(Toronto) Le choc généralisé provoqué par la découverte de ce que l’on pense être les restes enfouis de 215 enfants autochtones a mis en évidence l’ignorance généralisée chez de nombreux Canadiens de l’un des chapitres les plus sordides, mais encore incomplets, de l’histoire nationale du Canada, disent des experts et des observateurs.

Selon eux, cet ébahissement est attribuable en grande partie à des systèmes d’éducation réticents à raconter les horreurs du système des pensionnats autochtones. Pour certains, la récente découverte pourrait permettre de basculer vers un changement attendu depuis longtemps.
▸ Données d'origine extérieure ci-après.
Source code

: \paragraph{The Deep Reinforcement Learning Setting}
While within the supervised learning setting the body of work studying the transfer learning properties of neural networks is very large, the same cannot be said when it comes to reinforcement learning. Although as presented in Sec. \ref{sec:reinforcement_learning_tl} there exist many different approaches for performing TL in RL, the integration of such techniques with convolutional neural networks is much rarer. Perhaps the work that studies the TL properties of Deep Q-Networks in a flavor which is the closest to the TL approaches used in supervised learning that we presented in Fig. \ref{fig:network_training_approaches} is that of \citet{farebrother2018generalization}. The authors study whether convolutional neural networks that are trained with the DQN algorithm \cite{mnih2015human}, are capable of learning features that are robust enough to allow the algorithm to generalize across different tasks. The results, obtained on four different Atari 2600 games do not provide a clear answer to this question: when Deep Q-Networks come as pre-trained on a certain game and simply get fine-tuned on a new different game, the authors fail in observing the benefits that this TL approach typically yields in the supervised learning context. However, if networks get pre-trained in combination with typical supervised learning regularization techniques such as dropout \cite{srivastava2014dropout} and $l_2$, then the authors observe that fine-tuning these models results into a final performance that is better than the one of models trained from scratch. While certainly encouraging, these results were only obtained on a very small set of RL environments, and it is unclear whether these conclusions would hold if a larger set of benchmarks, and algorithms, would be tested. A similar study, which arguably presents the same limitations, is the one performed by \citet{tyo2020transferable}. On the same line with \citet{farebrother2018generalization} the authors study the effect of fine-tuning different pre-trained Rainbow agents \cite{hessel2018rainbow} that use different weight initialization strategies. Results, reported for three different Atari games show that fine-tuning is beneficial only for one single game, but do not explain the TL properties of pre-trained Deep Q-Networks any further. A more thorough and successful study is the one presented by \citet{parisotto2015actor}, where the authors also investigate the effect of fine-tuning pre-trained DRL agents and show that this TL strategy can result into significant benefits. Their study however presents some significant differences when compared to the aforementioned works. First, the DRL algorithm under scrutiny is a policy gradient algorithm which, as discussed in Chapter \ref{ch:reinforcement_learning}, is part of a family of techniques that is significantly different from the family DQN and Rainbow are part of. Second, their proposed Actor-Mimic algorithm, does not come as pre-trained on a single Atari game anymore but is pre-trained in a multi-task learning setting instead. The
« Les évènements de Kamloops n’ont été une véritable révélation que pour le Canadien moyen qui n’est pas autochtone », dit Sean Motheith, un conseiller en éducation autochtone auprès de l’Association des conseils scolaires de l’Ontario. « La plupart des Canadiens ignorent cette histoire commune. C’est sans doute plus une question d’ignorance que d’un choix volontaire. »

Dans une récente déclaration à l’Assemblée législative de la Colombie-Britannique, le premier ministre John Horgan a fait allusion à cette situation en déplorant qu’il n’eût jamais entendu parler une victime du système dans une école secondaire. Il est crucial de changer le contenu de l’enseignement, a-t-il dit.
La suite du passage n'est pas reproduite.